Exercise goal:
Among the lines below, a stretch begins at the one with "data, requests, etc.)." and ends at the one with "Add more resources". Repeat that stretch exactly, ends included.

Records provided:
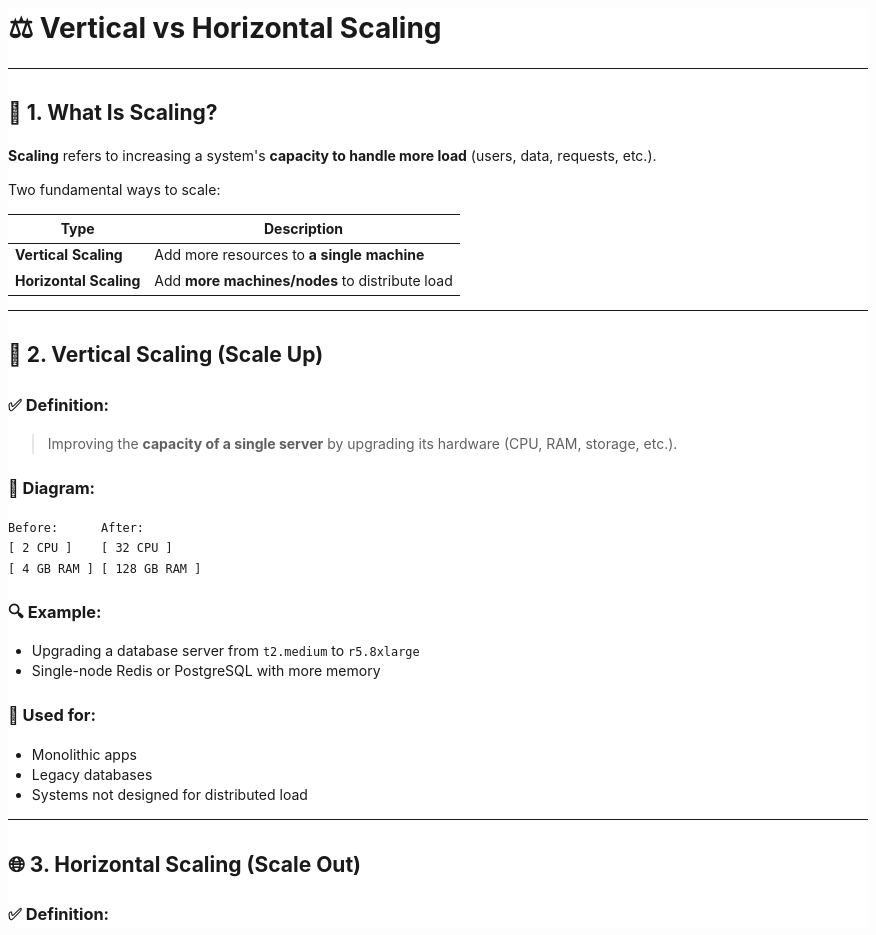 # ⚖️ **Vertical vs Horizontal Scaling**

---

## 🧩 1. What Is Scaling?

**Scaling** refers to increasing a system's **capacity to handle more load** (users, data, requests, etc.).

Two fundamental ways to scale:

| Type                   | Description                                    |
| ---------------------- | ---------------------------------------------- |
| **Vertical Scaling**   | Add more resources to **a single machine**     |
| **Horizontal Scaling** | Add **more machines/nodes** to distribute load |

---

## 📏 2. Vertical Scaling (Scale Up)

### ✅ Definition:

> Improving the **capacity of a single server** by upgrading its hardware (CPU, RAM, storage, etc.).

### 📌 Diagram:

```
Before:      After:
[ 2 CPU ]    [ 32 CPU ]
[ 4 GB RAM ] [ 128 GB RAM ]
```

### 🔍 Example:

- Upgrading a database server from `t2.medium` to `r5.8xlarge`
- Single-node Redis or PostgreSQL with more memory

### 🧠 Used for:

- Monolithic apps
- Legacy databases
- Systems not designed for distributed load

---

## 🌐 3. Horizontal Scaling (Scale Out)

### ✅ Definition:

Exercise response:
**Scaling** refers to increasing a system's **capacity to handle more load** (users, data, requests, etc.).

Two fundamental ways to scale:

| Type                   | Description                                    |
| ---------------------- | ---------------------------------------------- |
| **Vertical Scaling**   | Add more resources to **a single machine**     |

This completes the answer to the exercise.